──────── Working data ────────

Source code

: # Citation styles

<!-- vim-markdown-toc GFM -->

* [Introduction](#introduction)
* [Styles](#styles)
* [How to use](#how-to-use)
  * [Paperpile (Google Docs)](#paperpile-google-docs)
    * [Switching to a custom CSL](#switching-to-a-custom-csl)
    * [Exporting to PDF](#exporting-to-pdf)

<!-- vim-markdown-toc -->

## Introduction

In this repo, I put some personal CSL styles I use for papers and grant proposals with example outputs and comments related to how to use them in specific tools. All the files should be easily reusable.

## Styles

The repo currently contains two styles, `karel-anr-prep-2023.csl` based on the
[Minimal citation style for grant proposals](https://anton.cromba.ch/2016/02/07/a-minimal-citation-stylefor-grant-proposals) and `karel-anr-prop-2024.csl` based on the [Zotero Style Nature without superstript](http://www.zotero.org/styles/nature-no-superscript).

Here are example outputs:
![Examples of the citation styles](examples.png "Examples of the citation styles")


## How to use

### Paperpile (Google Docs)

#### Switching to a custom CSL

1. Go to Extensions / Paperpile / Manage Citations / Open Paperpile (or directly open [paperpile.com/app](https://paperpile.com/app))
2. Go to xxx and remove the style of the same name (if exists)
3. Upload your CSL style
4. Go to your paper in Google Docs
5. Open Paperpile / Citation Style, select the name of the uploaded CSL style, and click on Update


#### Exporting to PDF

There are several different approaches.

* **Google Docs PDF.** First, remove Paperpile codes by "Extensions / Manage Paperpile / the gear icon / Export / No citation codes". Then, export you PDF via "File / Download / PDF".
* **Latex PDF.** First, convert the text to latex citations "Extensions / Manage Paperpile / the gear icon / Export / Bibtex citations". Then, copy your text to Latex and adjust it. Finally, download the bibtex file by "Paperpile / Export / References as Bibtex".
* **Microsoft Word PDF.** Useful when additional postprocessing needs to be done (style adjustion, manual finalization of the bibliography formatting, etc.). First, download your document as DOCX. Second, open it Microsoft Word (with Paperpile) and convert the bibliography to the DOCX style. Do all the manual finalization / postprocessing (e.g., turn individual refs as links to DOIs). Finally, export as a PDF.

────────

== Task requirements ==
Provide the count of lines in the data above that include the word "https", with no added text.

== Written response ==
2